--- Materials provided Enclosed Below ---

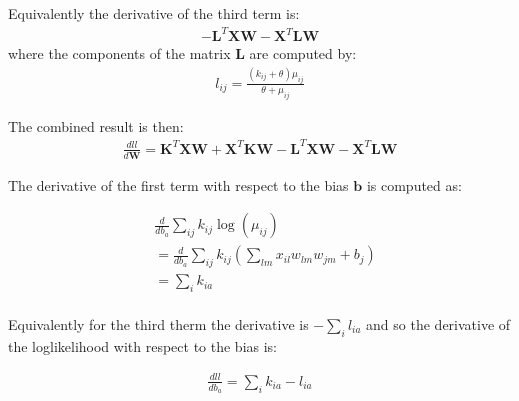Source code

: \documentclass[11pt]{letter}
\newcommand{\matr}[1]{\mathbf{#1}}
\begin{document}
Equivalently the derivative of the third term is:
\begin{align*}
-\matr{L}^T \matr{X} \matr{W} - \matr{X}^T \matr{L} \matr{W}
\end{align*}
where the components of the matrix $\matr{L}$ are computed by:
\begin{align*}
l_{ij} = \frac{(k_{ij} + \theta) \mu_{ij}}{\theta + \mu_{ij}}   
\end{align*}

The combined result is then:
\begin{align*}
\frac{dll}{d\matr{W}} = \matr{K}^T \matr{X} \matr{W} + \matr{X}^T \matr{K} \matr{W} - 
\matr{L}^T \matr{X} \matr{W} - \matr{X}^T \matr{L} \matr{W}
\end{align*}


The derivative of the first term with respect to the bias $\matr{b}$ is computed as:

\begin{align*}
&\frac{d}{db_{a}}\sum_{ij} k_{ij} \log{(\mu_{ij})} \\
&= \frac{d}{db_{a}}\sum_{ij} k_{ij} (\sum_{lm} x_{il} w_{lm} w_{jm} + b_j) \\
&= \sum_{i} k_{ia}\\
\end{align*}

Equivalently for the third therm the derivative is $-\sum_{i} l_{ia}$ and so the derivative of the loglikelihood with respect to the bias is:

\begin{align*}
\frac{dll}{db_a} = \sum_{i} k_{ia} - l_{ia}\\
\end{align*}
\end{document}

--- End of Enclosed Materials provided ---

Action item:
The full data, repeated exactly and stripped of its pictures, is the expected answer.

Answer section:
Source code

: \documentclass[11pt]{letter}
\newcommand{\matr}[1]{\mathbf{#1}}
\begin{document}
Equivalently the derivative of the third term is:
\begin{align*}
-\matr{L}^T \matr{X} \matr{W} - \matr{X}^T \matr{L} \matr{W}
\end{align*}
where the components of the matrix $\matr{L}$ are computed by:
\begin{align*}
l_{ij} = \frac{(k_{ij} + \theta) \mu_{ij}}{\theta + \mu_{ij}}   
\end{align*}

The combined result is then:
\begin{align*}
\frac{dll}{d\matr{W}} = \matr{K}^T \matr{X} \matr{W} + \matr{X}^T \matr{K} \matr{W} - 
\matr{L}^T \matr{X} \matr{W} - \matr{X}^T \matr{L} \matr{W}
\end{align*}


The derivative of the first term with respect to the bias $\matr{b}$ is computed as:

\begin{align*}
&\frac{d}{db_{a}}\sum_{ij} k_{ij} \log{(\mu_{ij})} \\
&= \frac{d}{db_{a}}\sum_{ij} k_{ij} (\sum_{lm} x_{il} w_{lm} w_{jm} + b_j) \\
&= \sum_{i} k_{ia}\\
\end{align*}

Equivalently for the third therm the derivative is $-\sum_{i} l_{ia}$ and so the derivative of the loglikelihood with respect to the bias is:

\begin{align*}
\frac{dll}{db_a} = \sum_{i} k_{ia} - l_{ia}\\
\end{align*}
\end{document}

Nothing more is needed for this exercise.